L’incredibile hulk

di Michele R. Serra

Recensioni
L’incredibile hulk

Il primo Hulk era stato una notevole delusione. Non un brutto film, ma una pellicola che aveva scelto la strada sbagliata; nonostante i tentativi di sperimentazione linguistica (niente di particolarmente innovativo, a dir la verità: qualche split-screen creativo qua e là) da parte di Ang Lee, le facce dei fan si erano inesorabilmente allungate, di fronte a una rappresentazione oscura e quasi totalmente incentrata sui tormenti interiori di Bruce Banner.

Che fare, allora? La Marvel se n’è uscita con una scelta piuttosto sorprendente: ripartire da zero, facendo tesoro degli errori commessi.
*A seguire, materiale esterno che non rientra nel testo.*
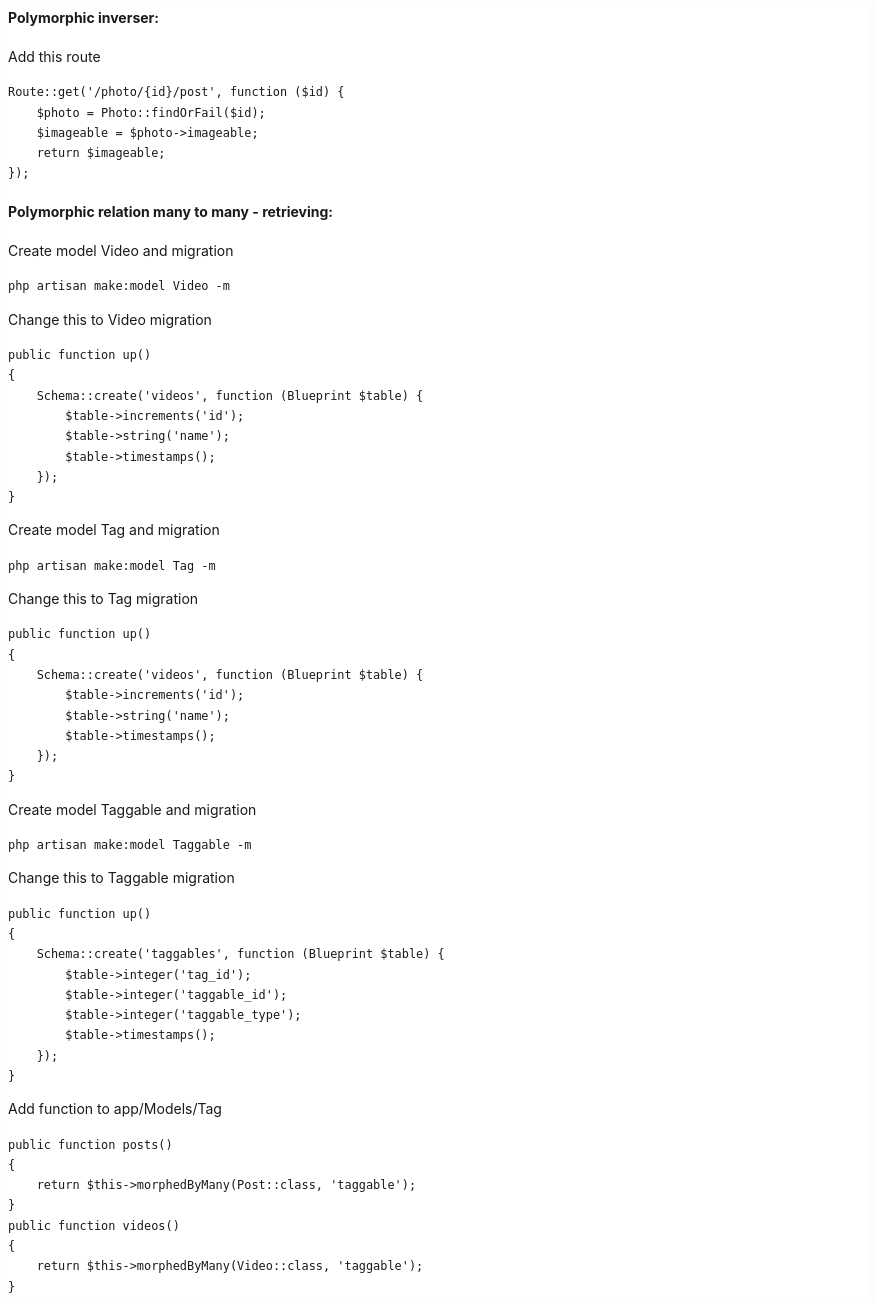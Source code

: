 #### Polymorphic inverser:
Add this route
```
Route::get('/photo/{id}/post', function ($id) {
    $photo = Photo::findOrFail($id);
    $imageable = $photo->imageable;
    return $imageable;
});
```
#### Polymorphic relation many to many - retrieving:
Create model Video and migration
```
php artisan make:model Video -m 
```
Change this to Video migration
```
public function up()
{
    Schema::create('videos', function (Blueprint $table) {
        $table->increments('id');
        $table->string('name');
        $table->timestamps();
    });
}
```
Create model Tag and migration
```
php artisan make:model Tag -m 
```
Change this to Tag migration
```
public function up()
{
    Schema::create('videos', function (Blueprint $table) {
        $table->increments('id');
        $table->string('name');
        $table->timestamps();
    });
}
```
Create model Taggable and migration
```
php artisan make:model Taggable -m 
```
Change this to Taggable migration
```
public function up()
{
    Schema::create('taggables', function (Blueprint $table) {
        $table->integer('tag_id');
        $table->integer('taggable_id');
        $table->integer('taggable_type');
        $table->timestamps();
    });
}
```
Add function to app/Models/Tag
```
public function posts()
{
    return $this->morphedByMany(Post::class, 'taggable');
}
public function videos()
{
    return $this->morphedByMany(Video::class, 'taggable');
}
```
Così, ecco L’incredibile Hulk: opera del francese Louis Leterrier, che con un piccolo aiuto del suo amico-regista-bravo Luc Besson è riuscito ad arrivare a Hollywood, e ci ha già regalato pellicole di piacevole intrattenimento come Danny The Dog.
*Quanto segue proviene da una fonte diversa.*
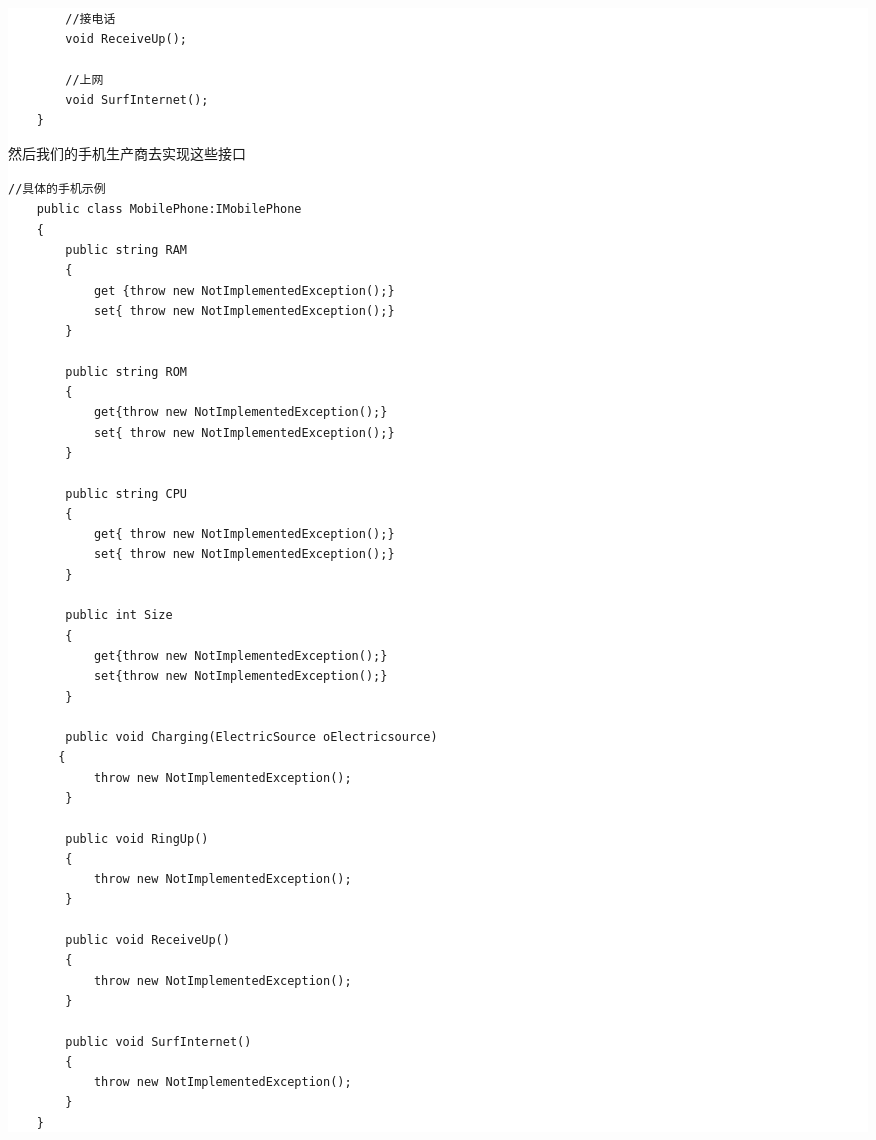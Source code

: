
 ```
        //接电话
        void ReceiveUp();

        //上网
        void SurfInternet();
    }

```

然后我们的手机生产商去实现这些接口

```
//具体的手机示例
    public class MobilePhone:IMobilePhone
    {
        public string RAM
        {
            get {throw new NotImplementedException();}
            set{ throw new NotImplementedException();}
        }

        public string ROM
        {
            get{throw new NotImplementedException();}
            set{ throw new NotImplementedException();}
        }

        public string CPU
        {
            get{ throw new NotImplementedException();}
            set{ throw new NotImplementedException();}
        }

        public int Size
        {
            get{throw new NotImplementedException();}
            set{throw new NotImplementedException();}
        }

        public void Charging(ElectricSource oElectricsource)
       {
            throw new NotImplementedException();
        }

        public void RingUp()
        {
            throw new NotImplementedException();
        }

        public void ReceiveUp()
        {
            throw new NotImplementedException();
        }

        public void SurfInternet()
        {
            throw new NotImplementedException();
        }
    }

```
Certamente Leterrier non sbaglia atteggiamento, e riesce a riconquistare i fan delusi da Lee, con un baraccone ben calibrato, che fa sorridere senza mai diventare ridicolo, e in alcune scene – lo scontro fra Hulk e i militari nel campus universitario – riesce a far rivivere quel sense of wonder che dovrebbe essere proprio delle storie di supereroi.
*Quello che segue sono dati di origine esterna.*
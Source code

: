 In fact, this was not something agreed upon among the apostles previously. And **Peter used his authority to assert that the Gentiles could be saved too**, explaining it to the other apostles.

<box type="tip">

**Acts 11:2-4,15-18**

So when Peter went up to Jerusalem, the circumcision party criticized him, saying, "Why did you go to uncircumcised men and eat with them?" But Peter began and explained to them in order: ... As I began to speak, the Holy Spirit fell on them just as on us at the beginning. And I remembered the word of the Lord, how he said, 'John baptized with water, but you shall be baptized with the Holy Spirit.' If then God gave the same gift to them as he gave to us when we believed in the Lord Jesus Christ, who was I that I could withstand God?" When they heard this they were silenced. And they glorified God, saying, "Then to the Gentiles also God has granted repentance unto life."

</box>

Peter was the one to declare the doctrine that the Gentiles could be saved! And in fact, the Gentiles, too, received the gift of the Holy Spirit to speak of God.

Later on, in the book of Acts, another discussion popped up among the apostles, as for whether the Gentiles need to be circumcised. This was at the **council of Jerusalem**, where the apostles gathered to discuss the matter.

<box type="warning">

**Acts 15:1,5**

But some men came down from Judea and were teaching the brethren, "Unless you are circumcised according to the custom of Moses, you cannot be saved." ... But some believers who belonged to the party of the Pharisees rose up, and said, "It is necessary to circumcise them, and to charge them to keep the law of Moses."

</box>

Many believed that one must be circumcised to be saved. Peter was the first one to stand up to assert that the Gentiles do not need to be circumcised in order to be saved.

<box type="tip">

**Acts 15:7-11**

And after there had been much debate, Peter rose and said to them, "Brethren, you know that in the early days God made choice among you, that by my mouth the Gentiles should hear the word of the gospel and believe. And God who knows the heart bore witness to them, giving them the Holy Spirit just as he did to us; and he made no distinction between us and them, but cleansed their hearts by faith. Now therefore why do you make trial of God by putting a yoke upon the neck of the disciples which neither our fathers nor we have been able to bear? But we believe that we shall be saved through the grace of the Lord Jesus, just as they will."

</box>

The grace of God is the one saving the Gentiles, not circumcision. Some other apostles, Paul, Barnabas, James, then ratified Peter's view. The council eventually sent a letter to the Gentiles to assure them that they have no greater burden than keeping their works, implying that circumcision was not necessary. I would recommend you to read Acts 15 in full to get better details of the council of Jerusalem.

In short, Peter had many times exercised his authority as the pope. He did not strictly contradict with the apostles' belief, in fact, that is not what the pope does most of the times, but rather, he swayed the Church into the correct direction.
Se il regista fa il suo dovere, il cast non delude certo; e ci mancherebbe pure, visti i nomi in cartellone: Norton, Tyler, Hurt e Roth non brillano come ai tempi delle loro migliori interpretazioni, ma fanno sempre la loro figura. Gli sceneggiatori ci mettono appena il minimo impegno, ma qualche volta riescono a tirare fuori scene interesanti – come quella, filologicamente scorretta, che vede Banner incapace di fare sesso con la sua fidanzata Betty Ross, per paura di trasformarsi in Hulk proprio sul più bello! – e nel complesso sanno alleggerire il tono nei momenti giusti.

Poi, per la prima volta, finalmente viene sfruttato anche sullo schermo quello stratagemma narrativo che ha fatto la fortuna dei fumetti Marvel: il crossover, l’incrocio fra diversi personaggi che si muovono nello stesso universo. Poca roba, per ora: giusto un cameo finale per Robert Downey Jr. / Iron Man, che preannuncia la prossima pellicola dedicata ai Vendicatori.

In definitiva, possiamo dire che abbiamo (con Iron Man) visto due belle pellicole Marvel una in fila all’altra, e di questi tempi non è poco.